Guidance on how to choose a GSA method in GSA-SNP
By and large, there are three kinds of GSA methods: Gene- or sample- randomizing methods
and their hybridization. Briefly speaking, gene-randomization methods (Z-statistic method of
GSA-SNP, GeSBAP) assess the enrichment of the association signal in a gene set compared
to the background genes, and sample randomization methods (SRT) assess the existence of
the signal in a gene set. In other words, the foci are a little different between the two
approaches.
In the practical perspective, the gene randomization methods have an advantage. It is
applicable to a small number of data samples, while the sample-randomization methods
require more data samples. In the statistical perspective, the sample-randomizing methods
have an advantage. Gene-randomization methods assume that each gene set is a collection of
independent samples (genes), which is not valid because most gene sets share a common
biological function and may have more or less correlation structures in their gene expression.

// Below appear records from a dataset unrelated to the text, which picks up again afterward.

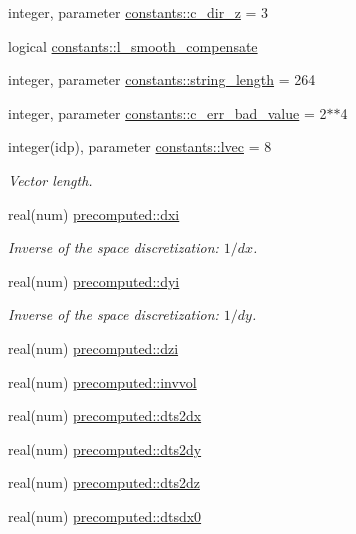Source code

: \begin{DoxyCompactItemize}
integer, parameter \hyperlink{namespaceconstants_a9d2fa70332164d956c148a895e769983}{constants\+::c\+\_\+dir\+\_\+z} = 3
\item 
logical \hyperlink{namespaceconstants_a91e41f33367410db88a66890aae444cc}{constants\+::l\+\_\+smooth\+\_\+compensate}
\item 
integer, parameter \hyperlink{namespaceconstants_a6082bfa433cfb27d3f80d0f32b278570}{constants\+::string\+\_\+length} = 264
\item 
integer, parameter \hyperlink{namespaceconstants_a0c96dab545557ad23bf55d7576f5405f}{constants\+::c\+\_\+err\+\_\+bad\+\_\+value} = 2$\ast$$\ast$4
\item 
integer(idp), parameter \hyperlink{namespaceconstants_a68354913203e3e01c9b0b547e9d95aae}{constants\+::lvec} = 8
\begin{DoxyCompactList}\small\item\em Vector length. \end{DoxyCompactList}\item 
real(num) \hyperlink{namespaceprecomputed_a3277a11e038b89b7572ad654aa6ebdf9}{precomputed\+::dxi}
\begin{DoxyCompactList}\small\item\em Inverse of the space discretization\+: $ 1/dx $. \end{DoxyCompactList}\item 
real(num) \hyperlink{namespaceprecomputed_aba4c7d47df04f7bff362b159a9507bd0}{precomputed\+::dyi}
\begin{DoxyCompactList}\small\item\em Inverse of the space discretization\+: $ 1/dy $. \end{DoxyCompactList}\item 
real(num) \hyperlink{namespaceprecomputed_a3c123d2eff796366a81e11166d6c27ff}{precomputed\+::dzi}
\item 
real(num) \hyperlink{namespaceprecomputed_a6292a71558c6ec034afe504b6cf7b513}{precomputed\+::invvol}
\item 
real(num) \hyperlink{namespaceprecomputed_a49f042055cd92a009da4a02b628430f7}{precomputed\+::dts2dx}
\item 
real(num) \hyperlink{namespaceprecomputed_a173032b2394c4ed6da5fb1364fe17e6a}{precomputed\+::dts2dy}
\item 
real(num) \hyperlink{namespaceprecomputed_af41461f1d38aa90f6b75318b3a6e8b70}{precomputed\+::dts2dz}
\item 
real(num) \hyperlink{namespaceprecomputed_a2bd90255663762ded81c6d3dbdcc19d7}{precomputed\+::dtsdx0}
$$
\end{DoxyCompactItemize}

On the other hand, the sample-randomization method is free from this assumption. However,
the problem of independent sampling may be ameliorated in the context of GWAS, because
the correlation of association depends on the haplotype structures of the genome rather than
the biological functions shared by gene sets.
In the context of GWAS, the sample randomizing methods require high computational costs
in both memory and time. For a p-value approach, for example, we should generate a
thousand simulated p-values to obtain a reasonable level of significance, which is very timeconsuming. For this reason, we devised two methods that hybridize gene- and samplerandomizing methods (Restandardization and GSEA) in our software. By pooling the gene
set scores of different gene sets, we can obtain significant scores with only a hundred
simulated samples. Therefore, the user with a preference to sample randomizing methods
may choose the Restandardization or GSEA methods. Comparing the two hybrid methods,
restandardization method yields many significant results, while GSEA provides the most
conservative results. See Nam and Kim (2008) for a detailed comparison of GSA methods.
Comparison of best, 2nd best and 3rd best p-values for height and triglyceride traits
The Supplementary Figure 1 & 2 demonstrate the distributions of p-values between the kth vs.
(k+1)th best p-values, k=1,2,3, and 4 for the two traits: height and triglyceride. In both cases,
the correlations between p-values increased as k increased. In particular, the difference
between the best and the second best p-values for the triglyceride example was pronounced
where the use of the second best p-values removed many doubtful best p-values.
Comparison of corrected p-values
We also observed that by using the second best p-values, the corrected p-values (Z-statistic)
or FDR values (GSEA-Maxmean) were overall improved by using the second best p’s, while
the predicted gene sets themselves were similar between the best and the second best p results.
But, when we used the third or higher orders, the FDRs in GSEA method became worse than
those for the best p option.
Supplementary Figure 1. (Height example) The Scatter plots between the kth vs. (k+1)th best p-values, k=1,2,3,
and 4 for the height data. Blue areas represent densely distributed data points.
Supplementary Figure 2. (Triglyceride example) The Scatter plots between the kth vs. (k+1)th best p-values,
k=1,2,3, and 4 for the triglyceride data. Blue areas represent densely distributed data points.